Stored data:
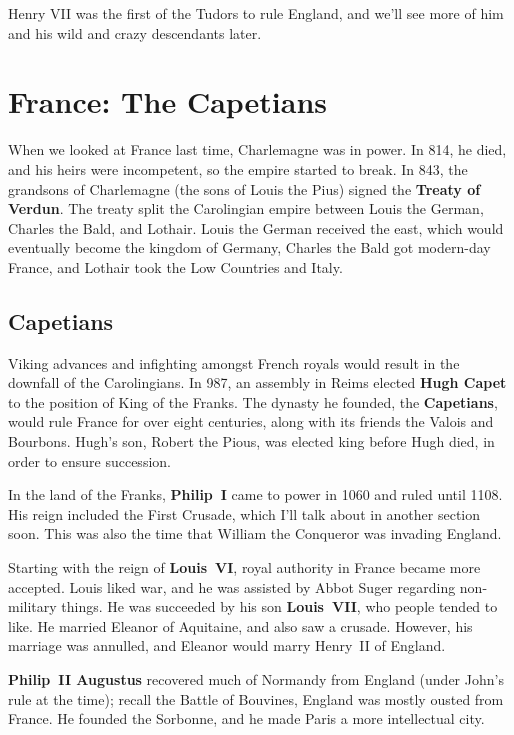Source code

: Henry VII was the first of the Tudors to rule England,
and we'll see more of him and his wild and crazy descendants later.

\section{France: The Capetians}

When we looked at France last time, Charlemagne was in power.
In 814, he died, and his heirs were incompetent, so the empire started to break.
In 843, the grandsons of Charlemagne (the sons of Louis the Pius)
signed the \textbf{Treaty of Verdun}.
The treaty split the Carolingian empire between Louis the German, Charles the Bald, and Lothair.
Louis the German received the east, which would eventually become the kingdom of Germany,
Charles the Bald got modern-day France,
and Lothair took the Low Countries and Italy.

\subsection*{Capetians}

Viking advances and infighting amongst French royals
would result in the downfall of the Carolingians.
In 987, an assembly in Reims elected \textbf{Hugh Capet} to the position of King of the Franks.
The dynasty he founded, the \textbf{Capetians}, would rule France for over eight centuries,
along with its friends the Valois and Bourbons.
Hugh's son, Robert the Pious, was elected king before Hugh died, in order to ensure succession.

In the land of the Franks, \textbf{Philip~I} came to power in 1060 and ruled until 1108.
His reign included the First Crusade, which I'll talk about in another section soon.
This was also the time that William the Conqueror was invading England.

Starting with the reign of \textbf{Louis~VI}, royal authority in France became more accepted.
Louis liked war, and he was assisted by Abbot Suger regarding non-military things.
He was succeeded by his son \textbf{Louis~VII}, who people tended to like.
He married Eleanor of Aquitaine, and also saw a crusade.
However, his marriage was annulled, and Eleanor would marry Henry~II of England.

\textbf{Philip~II Augustus} recovered much of Normandy from England (under John's rule at the time);
recall the Battle of Bouvines, England was mostly ousted from France.
He founded the Sorbonne, and he made Paris a more intellectual city.

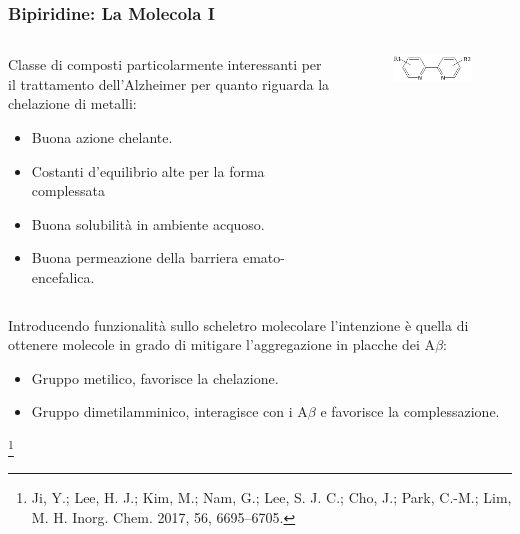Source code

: \documentclass[9pt]{beamer}
\newcommand\blfootnote[1]{%
	\begingroup
	\renewcommand\thefootnote{}\footnote{#1}%
	\addtocounter{footnote}{-1}%
	\endgroup
}
\begin{document}
\begin{frame}
	\frametitle{Bipiridine: La Molecola I}
	\begin{columns}
		\begin{column}{.6\textwidth}
			Classe di composti particolarmente interessanti per il trattamento dell'Alzheimer per quanto riguarda la chelazione di metalli:
			\begin{itemize}
				\item Buona azione chelante.
				\item Costanti d'equilibrio alte per la forma complessata
				\item Buona solubilità in ambiente acquoso.
				\item Buona permeazione della barriera emato-encefalica.
			\end{itemize}
		\end{column}
		\begin{column}{.4\textwidth}
			\begin{figure}
				\includegraphics[width=\textwidth]{immagini/bpy.png}
			\end{figure}
		\end{column}
	\end{columns}
	\bigskip
	Introducendo funzionalità sullo scheletro molecolare l'intenzione è quella di ottenere molecole in grado di mitigare l'aggregazione in placche dei A$\beta$:
	\begin{itemize}
		\item Gruppo metilico, favorisce la chelazione.
		\item Gruppo dimetilamminico, interagisce con i A$\beta$ e favorisce la complessazione.
	\end{itemize}
	\blfootnote{Ji, Y.; Lee, H. J.; Kim, M.; Nam, G.; Lee, S. J. C.; Cho, J.; Park, C.-M.; Lim, M. H. Inorg. Chem. 2017,
		56, 6695–6705.}
\end{frame}
\end{document}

* [Required action]
Beginning with the first line of the entries above, repeat each line word for word until the line with "In the land" has been given too. Omit the pictures.

* [Exercise response]
Source code

: Henry VII was the first of the Tudors to rule England,
and we'll see more of him and his wild and crazy descendants later.

\section{France: The Capetians}

When we looked at France last time, Charlemagne was in power.
In 814, he died, and his heirs were incompetent, so the empire started to break.
In 843, the grandsons of Charlemagne (the sons of Louis the Pius)
signed the \textbf{Treaty of Verdun}.
The treaty split the Carolingian empire between Louis the German, Charles the Bald, and Lothair.
Louis the German received the east, which would eventually become the kingdom of Germany,
Charles the Bald got modern-day France,
and Lothair took the Low Countries and Italy.

\subsection*{Capetians}

Viking advances and infighting amongst French royals
would result in the downfall of the Carolingians.
In 987, an assembly in Reims elected \textbf{Hugh Capet} to the position of King of the Franks.
The dynasty he founded, the \textbf{Capetians}, would rule France for over eight centuries,
along with its friends the Valois and Bourbons.
Hugh's son, Robert the Pious, was elected king before Hugh died, in order to ensure succession.

In the land of the Franks, \textbf{Philip~I} came to power in 1060 and ruled until 1108.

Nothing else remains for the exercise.